The Staride was produced by motorcycle speedway ace Mike Erskine in his Southampton factory; it was designed by two men who later became pillars of the motorsport establishment in organisational and technical roles: Dean Delamont and Cecil Mitchell.
Erskine’s factory produced car radiators, but the Wimbledon racer had also branched out into building very successful speedway bike frames: Freddy Williams used a Staride to win the world championship in 1950. But after a difficult ’51 season, Erskine quit speedway and went looking for a new interest.
This is where Delamont and Mitchell, both heavily involved in the 500cc F3 scene, came in.
“Probably influenced by Dean, Erskine decided to get involved in F3,” explains Mitchell. ‘They were old schoolfriends, I think.”

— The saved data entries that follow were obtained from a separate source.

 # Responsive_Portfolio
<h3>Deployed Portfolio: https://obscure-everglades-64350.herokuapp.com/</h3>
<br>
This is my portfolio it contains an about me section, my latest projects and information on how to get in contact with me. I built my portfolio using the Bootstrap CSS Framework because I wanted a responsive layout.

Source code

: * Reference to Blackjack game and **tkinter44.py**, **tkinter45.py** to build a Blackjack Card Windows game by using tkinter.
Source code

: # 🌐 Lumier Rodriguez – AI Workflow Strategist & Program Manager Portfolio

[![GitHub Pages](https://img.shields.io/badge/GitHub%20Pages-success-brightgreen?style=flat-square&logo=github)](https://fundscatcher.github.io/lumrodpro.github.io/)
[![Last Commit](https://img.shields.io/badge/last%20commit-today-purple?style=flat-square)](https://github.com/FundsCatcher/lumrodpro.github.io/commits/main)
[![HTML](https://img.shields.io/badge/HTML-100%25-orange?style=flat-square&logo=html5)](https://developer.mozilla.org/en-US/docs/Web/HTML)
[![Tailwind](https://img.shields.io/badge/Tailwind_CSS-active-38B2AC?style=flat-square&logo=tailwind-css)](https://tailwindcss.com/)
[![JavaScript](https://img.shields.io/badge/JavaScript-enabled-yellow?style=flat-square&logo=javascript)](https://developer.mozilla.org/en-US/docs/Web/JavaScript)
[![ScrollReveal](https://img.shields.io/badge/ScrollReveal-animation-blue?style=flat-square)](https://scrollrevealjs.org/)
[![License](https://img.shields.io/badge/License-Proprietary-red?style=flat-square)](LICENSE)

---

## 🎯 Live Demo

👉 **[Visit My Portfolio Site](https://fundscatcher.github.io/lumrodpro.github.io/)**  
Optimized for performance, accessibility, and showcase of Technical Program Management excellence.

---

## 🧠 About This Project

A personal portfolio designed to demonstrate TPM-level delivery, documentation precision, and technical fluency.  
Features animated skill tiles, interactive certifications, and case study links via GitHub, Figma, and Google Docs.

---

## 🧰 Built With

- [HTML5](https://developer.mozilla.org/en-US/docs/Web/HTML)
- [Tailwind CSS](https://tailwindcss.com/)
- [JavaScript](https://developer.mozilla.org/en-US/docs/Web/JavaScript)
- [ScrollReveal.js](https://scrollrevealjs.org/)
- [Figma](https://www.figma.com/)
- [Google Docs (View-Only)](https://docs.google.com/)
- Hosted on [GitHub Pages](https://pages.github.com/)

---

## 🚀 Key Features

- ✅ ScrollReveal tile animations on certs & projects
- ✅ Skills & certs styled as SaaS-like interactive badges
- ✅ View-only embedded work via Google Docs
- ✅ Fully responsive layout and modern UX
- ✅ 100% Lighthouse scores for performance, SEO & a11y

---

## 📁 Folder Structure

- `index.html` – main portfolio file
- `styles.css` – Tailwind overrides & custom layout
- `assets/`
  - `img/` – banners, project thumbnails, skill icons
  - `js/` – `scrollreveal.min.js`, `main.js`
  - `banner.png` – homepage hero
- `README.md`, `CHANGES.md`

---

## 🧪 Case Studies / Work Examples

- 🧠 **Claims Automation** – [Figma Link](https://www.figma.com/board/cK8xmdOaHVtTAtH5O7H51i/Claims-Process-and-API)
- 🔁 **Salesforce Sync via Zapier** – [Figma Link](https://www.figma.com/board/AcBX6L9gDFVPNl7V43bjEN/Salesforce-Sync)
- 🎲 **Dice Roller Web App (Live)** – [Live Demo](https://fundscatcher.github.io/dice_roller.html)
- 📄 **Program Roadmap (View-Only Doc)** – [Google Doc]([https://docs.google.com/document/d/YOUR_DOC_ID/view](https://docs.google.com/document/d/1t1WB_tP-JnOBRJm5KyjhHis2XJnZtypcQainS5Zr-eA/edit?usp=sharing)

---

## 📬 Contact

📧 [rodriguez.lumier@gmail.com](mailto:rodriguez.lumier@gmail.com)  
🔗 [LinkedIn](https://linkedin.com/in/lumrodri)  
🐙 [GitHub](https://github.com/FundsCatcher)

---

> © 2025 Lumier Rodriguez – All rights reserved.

Delamont and Mitchell had already played a part in the gestation of the 1950 Stirling Moss Kieft – an adapted Delamont design. “They needed someone who would do some stressing and draw it out,” says Mitchell. “I was an engineering student at the time and was also a neighbour of Dean’s, so I was given the job that led on to the Staride.”
The project gave Delamont and Mitchell the chance to design a car from scratch: “It was a logical development of the Kieft,” says Mitchell. “Same sort of weight distribution and suspension, and so on.”
But the Staride, Mitchell reckons, moved the art of F3 design on a bit. It featured a centrally mounted fuel tank between the forward-seated driver and engine, and rising-rate suspension using a single shock absorber and torsion bars at the rear.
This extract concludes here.